Beitragsanzahl: 42

    Dear Alfred, and all you zeppelinistas,
    Sad and inspiring at the same time, your Darwinian approach to keeping this thread visible: to go on producing a rapid response in order to keep it in the list of the five latest entries. Might be the hidden objective of the moderators …
    But back to 1930. You can see the people at BKM S.A being in shock about the bags of mail they probably had not counted on (I guess they did not get paid per letter or card; I see again your wonderful picture of the people at the Friedrichshafen post office, who must have had some experience with this …).
    I have had another look at the 235 Meister pieces collected by Schier.
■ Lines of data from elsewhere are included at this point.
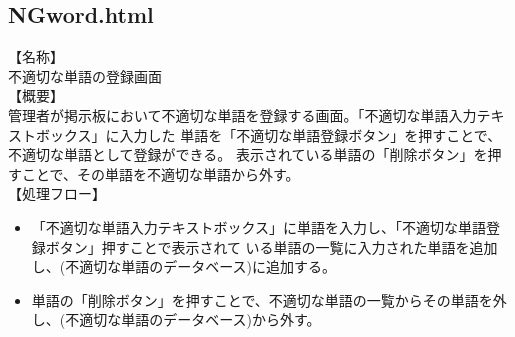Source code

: \documentclass[a4j]{jarticle}
\begin{document}
\subsection{NGword.html}
【名称】
\\不適切な単語の登録画面
\\【概要】
\\管理者が掲示板において不適切な単語を登録する画面。「不適切な単語入力テキストボックス」に入力した
単語を「不適切な単語登録ボタン」を押すことで、不適切な単語として登録ができる。
表示されている単語の「削除ボタン」を押すことで、その単語を不適切な単語から外す。
\\【処理フロー】
\\\begin{itemize}
  \item 「不適切な単語入力テキストボックス」に単語を入力し、「不適切な単語登録ボタン」押すことで表示されて
  いる単語の一覧に入力された単語を追加し、(不適切な単語のデータベース)に追加する。
  \item 単語の「削除ボタン」を押すことで、不適切な単語の一覧からその単語を外し、(不適切な単語のデータベース)から外す。
\end{itemize}
\end{document}
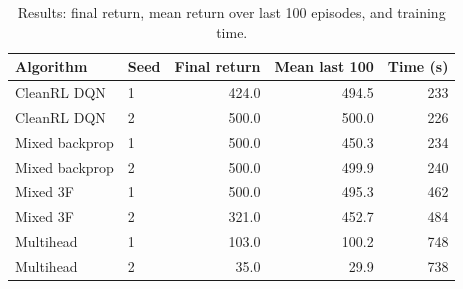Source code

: \begin{table}[ht]
\centering
\caption{Results: final return, mean return over last 100 episodes, and training time.}
\label{tab:results}
\begin{tabular}{llrrr}
\toprule
Algorithm & Seed & Final return & Mean last 100 & Time (s) \\
\midrule
CleanRL DQN & 1 & 424.0 & 494.5 & 233 \\
CleanRL DQN & 2 & 500.0 & 500.0 & 226 \\
Mixed backprop & 1 & 500.0 & 450.3 & 234 \\
Mixed backprop & 2 & 500.0 & 499.9 & 240 \\
Mixed 3F & 1 & 500.0 & 495.3 & 462 \\
Mixed 3F & 2 & 321.0 & 452.7 & 484 \\
Multihead & 1 & 103.0 & 100.2 & 748 \\
Multihead & 2 & 35.0 & 29.9 & 738 \\
\bottomrule
\end{tabular}
\end{table}
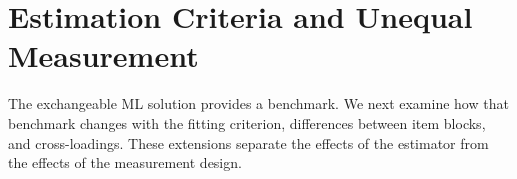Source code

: \section{Estimation Criteria and Unequal Measurement}
\label{sec:extensions}

The exchangeable ML solution provides a benchmark. We next examine how that benchmark changes with the fitting criterion, differences between item blocks, and cross-loadings. These extensions separate the effects of the estimator from the effects of the measurement design.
I found seven pieces like yours and mine (mine is there, yours is not, so that makes eight being ‘known’). Most of these cluster around a low Meister number, but some are outliers, like yours. They are all, though, meant for Brazil, so I guess they came from one package or bag, handled routinely by an employee putting on 8 pesetas, using a sheet of Vaquer 4 pts, some sheets of the aero overprint 1 pta and one of the Congreso areo 1 pta, fitting them in the same way all the time (only one Ed.487 since it is quite big). Schier found two more pieces, sent to the USA, but he has made a mistake taking them twice, confusing numbers (‘6’ instead of ‘8’) on his photocopies (he did not know about the origin of the numbers). 7 pieces on 233 is 3%. Now let us speculate that they had one sheet only of 50 of the Ed.487 (500 were produced). If all 50 were used, then that is 3% of around 1600 – 1700 pieces, which is I think a reasonable estimate of the number of Meisters that went to Sevilla. A bit speculative, but not too outrageous: it would still comprise half of what went from Sevilla to Brazil (=3.269).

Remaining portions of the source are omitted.